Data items
• • • •

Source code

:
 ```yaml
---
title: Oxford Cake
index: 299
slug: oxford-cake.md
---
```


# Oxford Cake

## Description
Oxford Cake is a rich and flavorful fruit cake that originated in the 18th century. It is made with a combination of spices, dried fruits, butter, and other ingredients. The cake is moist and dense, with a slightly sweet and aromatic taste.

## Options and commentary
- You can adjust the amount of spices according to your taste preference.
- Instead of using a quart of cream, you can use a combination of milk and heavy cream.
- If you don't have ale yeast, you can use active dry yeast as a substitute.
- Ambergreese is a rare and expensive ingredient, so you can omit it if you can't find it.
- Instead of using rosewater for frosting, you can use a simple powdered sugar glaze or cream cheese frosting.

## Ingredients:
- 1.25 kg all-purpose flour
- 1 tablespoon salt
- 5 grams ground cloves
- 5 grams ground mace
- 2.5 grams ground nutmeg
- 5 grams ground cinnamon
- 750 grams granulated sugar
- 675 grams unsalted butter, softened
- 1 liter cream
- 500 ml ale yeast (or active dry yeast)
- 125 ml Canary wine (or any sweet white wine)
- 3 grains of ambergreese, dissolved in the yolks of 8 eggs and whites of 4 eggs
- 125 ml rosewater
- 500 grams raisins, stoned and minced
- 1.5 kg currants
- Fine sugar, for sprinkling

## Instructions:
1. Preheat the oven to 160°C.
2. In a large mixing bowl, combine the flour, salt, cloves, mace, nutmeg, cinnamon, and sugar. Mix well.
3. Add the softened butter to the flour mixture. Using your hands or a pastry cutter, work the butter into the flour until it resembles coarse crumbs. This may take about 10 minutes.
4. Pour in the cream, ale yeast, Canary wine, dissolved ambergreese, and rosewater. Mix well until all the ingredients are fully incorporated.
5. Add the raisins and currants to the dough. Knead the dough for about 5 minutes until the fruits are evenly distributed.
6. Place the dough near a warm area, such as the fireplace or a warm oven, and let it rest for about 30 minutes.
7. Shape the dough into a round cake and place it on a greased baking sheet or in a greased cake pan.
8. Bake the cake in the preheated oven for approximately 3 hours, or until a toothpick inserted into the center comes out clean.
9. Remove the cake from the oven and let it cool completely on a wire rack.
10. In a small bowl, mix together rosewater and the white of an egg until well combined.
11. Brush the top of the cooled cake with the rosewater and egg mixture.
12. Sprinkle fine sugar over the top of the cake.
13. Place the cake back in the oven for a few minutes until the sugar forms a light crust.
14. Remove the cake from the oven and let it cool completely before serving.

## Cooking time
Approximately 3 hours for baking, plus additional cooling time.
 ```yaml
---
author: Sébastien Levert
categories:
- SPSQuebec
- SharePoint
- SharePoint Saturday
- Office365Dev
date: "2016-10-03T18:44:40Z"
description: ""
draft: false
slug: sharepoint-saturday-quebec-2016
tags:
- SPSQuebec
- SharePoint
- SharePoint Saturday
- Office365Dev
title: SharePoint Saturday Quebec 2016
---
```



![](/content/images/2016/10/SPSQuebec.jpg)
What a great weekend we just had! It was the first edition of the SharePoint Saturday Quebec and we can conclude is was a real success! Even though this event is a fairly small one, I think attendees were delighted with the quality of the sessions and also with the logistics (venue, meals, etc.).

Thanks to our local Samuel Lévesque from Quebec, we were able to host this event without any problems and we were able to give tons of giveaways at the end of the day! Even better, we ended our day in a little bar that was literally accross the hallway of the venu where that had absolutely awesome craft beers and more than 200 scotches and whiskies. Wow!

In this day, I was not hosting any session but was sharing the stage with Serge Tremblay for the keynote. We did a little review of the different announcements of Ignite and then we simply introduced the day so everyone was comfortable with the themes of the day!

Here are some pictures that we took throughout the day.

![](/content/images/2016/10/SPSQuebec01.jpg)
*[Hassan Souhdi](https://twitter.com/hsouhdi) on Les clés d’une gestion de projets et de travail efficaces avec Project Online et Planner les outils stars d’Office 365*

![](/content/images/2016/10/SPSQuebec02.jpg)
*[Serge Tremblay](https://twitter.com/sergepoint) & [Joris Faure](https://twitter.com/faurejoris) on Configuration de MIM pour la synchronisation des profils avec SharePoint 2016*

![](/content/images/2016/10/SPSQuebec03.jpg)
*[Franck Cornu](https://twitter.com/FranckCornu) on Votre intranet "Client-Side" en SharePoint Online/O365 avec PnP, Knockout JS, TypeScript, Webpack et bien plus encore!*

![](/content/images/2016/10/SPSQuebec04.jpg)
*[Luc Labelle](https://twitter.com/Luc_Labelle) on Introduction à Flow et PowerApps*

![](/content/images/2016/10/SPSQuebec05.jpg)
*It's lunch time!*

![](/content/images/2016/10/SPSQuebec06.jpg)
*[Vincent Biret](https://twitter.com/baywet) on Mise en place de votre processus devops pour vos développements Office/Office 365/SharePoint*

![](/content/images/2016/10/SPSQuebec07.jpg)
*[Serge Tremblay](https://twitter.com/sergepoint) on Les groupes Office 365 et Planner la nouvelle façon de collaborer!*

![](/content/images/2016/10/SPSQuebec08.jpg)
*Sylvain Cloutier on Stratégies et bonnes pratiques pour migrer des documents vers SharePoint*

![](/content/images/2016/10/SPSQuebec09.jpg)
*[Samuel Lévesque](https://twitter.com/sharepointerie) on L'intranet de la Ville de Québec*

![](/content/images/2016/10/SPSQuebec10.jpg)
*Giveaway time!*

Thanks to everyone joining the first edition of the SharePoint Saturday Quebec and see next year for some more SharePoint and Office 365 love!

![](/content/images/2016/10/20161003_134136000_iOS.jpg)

• • • •

• **What you have to do**: In the records above, locate every line with the string "Remove" and copy it.

• **Exercise output**:
9. Remove the cake from the oven and let it cool completely on a wire rack.
14. Remove the cake from the oven and let it cool completely before serving.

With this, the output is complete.